In this post I will show how you obtain a ready-to-use training dataset with Sentinel-2 satellite images, train a CNN with TensorFlow and Keras and create a Land use and land cover map for new and unseen data.

Classification mask

TensorFlow Datasets is a collection of tf.data.Datasets that can be used without the hassle of manually downloading and preparing training data. EuroSat is a dataset of 27,000 labeled and geo-referenced images in 10 classes with 13 spectral bands. It is available as TensorFlow Dataset definition.

Loading the dataset

Here we use the all dataset configuration that contains all 13 image bands and not just RGB. We use 80% of the dataset for training, retain 10% as validation and another 10% for the final classifier assessment as test set.

import tensorflow as tf
import tensorflow_datasets as tfds

(ds_train, ds_valid, ds_test), ds_info = tfds.load('eurosat/all',
                                                   split=['train[:80%]','train[80%:90%]','train[90%:]'],
                                                   as_supervised=True,
                                                   with_info=True)
NUM_CLASSES = ds_info.features['label'].num_classes
CLASS_NAMES = ds_info.features['label'].names
print('number of samples in train, valid, test:',
      [tf.data.experimental.cardinality(ds).numpy() for ds in [ds_train,ds_valid,ds_test]])
print('class names:', CLASS_NAMES)

# > number of samples in train, valid, test: [21600, 2700, 2700]
# > class names: ['AnnualCrop', 'Forest', 'HerbaceousVegetation', 'Highway', 'Industrial', 'Pasture', 'PermanentCrop', 'Residential', 'River', 'SeaLake']

Inspecting the dataset

In the next step we want to visualize some samples as RGB images. The image bands are available as UInt16 “Digital Numbers” (DN) that need to be converted to reflectances by dividing them by 10,000. The reflectance has a typical range of [0.0, 0.4] but as the documentation states, higher values are expected in infrared bands. To normalize the reflectance values we simply multiply them by 2.5 and clip them to the [0.0, 1.0] range to properly display them:

import matplotlib.pyplot as plt
import numpy as np

DN = 10_000

def normalize(tensor):
    tensor /= DN
    tensor *= 2.5
    return tf.clip_by_value(tensor, 0., 1.)

def ms_to_rgb(tensor):
    band_r = tensor[..., 3]
    band_g = tensor[..., 2]
    band_b = tensor[..., 1]
    return normalize(tf.stack([band_r, band_g, band_b], axis=-1))

def show_rgb_samples(ds):
    number_samples = tf.data.experimental.cardinality(ds).numpy()
    fig, axs = plt.subplots(1, number_samples, figsize=(number_samples * 5, 5), squeeze=False)
    for index, (tensor, label) in enumerate(ds):
        if tf.rank(label) == 0:
            title = CLASS_NAMES[label.numpy()]
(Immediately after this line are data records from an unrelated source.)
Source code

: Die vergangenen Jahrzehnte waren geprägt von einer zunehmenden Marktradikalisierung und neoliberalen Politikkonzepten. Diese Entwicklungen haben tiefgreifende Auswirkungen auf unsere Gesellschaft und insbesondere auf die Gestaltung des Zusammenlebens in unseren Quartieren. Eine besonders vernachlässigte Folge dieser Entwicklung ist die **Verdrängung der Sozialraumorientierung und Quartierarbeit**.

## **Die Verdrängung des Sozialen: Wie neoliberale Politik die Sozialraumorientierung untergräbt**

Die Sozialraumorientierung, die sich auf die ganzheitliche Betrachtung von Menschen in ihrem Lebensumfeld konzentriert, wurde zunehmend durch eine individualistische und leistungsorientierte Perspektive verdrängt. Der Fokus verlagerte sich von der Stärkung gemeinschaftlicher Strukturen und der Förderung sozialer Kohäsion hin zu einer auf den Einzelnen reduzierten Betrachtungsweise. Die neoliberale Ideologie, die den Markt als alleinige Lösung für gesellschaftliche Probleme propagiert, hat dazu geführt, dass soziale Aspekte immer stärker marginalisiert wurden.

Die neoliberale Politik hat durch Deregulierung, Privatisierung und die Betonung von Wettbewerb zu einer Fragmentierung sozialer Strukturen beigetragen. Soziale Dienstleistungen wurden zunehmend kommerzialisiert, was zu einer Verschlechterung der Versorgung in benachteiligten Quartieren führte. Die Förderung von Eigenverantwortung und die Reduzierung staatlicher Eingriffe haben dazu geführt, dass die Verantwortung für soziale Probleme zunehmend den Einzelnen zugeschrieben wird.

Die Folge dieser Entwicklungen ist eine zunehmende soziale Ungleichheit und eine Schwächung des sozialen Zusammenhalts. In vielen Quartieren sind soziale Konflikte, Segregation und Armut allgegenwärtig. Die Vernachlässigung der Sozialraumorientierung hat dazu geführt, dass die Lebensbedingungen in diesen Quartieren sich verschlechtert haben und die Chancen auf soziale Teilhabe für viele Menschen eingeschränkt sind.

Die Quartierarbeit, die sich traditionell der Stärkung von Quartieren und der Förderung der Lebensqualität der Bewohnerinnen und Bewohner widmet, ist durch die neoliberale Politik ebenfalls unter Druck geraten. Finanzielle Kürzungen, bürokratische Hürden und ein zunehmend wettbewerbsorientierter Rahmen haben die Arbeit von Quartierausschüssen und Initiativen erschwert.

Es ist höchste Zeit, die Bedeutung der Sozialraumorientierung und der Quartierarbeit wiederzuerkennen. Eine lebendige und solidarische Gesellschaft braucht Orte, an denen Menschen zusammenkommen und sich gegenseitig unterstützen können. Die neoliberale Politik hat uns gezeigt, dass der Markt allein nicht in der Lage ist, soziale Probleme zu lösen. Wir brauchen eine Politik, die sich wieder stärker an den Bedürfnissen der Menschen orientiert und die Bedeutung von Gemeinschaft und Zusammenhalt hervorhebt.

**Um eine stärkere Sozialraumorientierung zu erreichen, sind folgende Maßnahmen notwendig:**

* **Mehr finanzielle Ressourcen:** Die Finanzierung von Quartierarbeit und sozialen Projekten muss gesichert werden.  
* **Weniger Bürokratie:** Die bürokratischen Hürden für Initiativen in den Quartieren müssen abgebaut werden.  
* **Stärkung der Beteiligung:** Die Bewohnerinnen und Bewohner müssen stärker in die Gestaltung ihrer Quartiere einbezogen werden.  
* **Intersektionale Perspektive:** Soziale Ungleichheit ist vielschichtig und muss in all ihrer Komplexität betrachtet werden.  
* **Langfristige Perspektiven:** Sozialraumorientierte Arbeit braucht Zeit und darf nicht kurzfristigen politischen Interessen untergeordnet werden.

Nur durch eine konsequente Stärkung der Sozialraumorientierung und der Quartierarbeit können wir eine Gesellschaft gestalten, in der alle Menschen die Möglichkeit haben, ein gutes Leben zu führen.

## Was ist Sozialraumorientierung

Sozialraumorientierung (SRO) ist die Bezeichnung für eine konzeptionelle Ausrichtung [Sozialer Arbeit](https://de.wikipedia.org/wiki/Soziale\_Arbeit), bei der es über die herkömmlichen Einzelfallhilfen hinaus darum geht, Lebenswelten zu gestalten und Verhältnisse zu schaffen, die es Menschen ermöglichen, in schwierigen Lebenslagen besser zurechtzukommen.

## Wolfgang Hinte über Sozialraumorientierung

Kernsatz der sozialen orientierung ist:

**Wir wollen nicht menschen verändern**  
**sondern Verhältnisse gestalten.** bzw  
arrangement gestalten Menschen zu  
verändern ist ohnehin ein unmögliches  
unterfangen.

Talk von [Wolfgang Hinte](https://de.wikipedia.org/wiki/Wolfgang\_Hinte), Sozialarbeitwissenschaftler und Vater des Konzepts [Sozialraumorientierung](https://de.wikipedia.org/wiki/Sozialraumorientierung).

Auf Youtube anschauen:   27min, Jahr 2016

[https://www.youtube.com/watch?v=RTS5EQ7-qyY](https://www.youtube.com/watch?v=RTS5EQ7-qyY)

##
        else: #label is a tensor with probabilities
            title = f'{CLASS_NAMES[tf.math.argmax(label)]} ({tf.math.reduce_max(label):.3f})'

        axs[0, index].imshow(ms_to_rgb(tensor))
        axs[0, index].set_title(title)
        axs[0, index].axis('off')

show_rgb_samples(ds_train.take(5))

EuroSat RGB sample images

Training

For training we use a custom function to standardize each sample. We calculated the mean and standard deviation for each band in the training set. Each sample in the train, validation and test datasets gets standardized by subtracting the mean and dividing the standard deviation per band. We also want to augment our train dataset and randomly flip and rotate each sample.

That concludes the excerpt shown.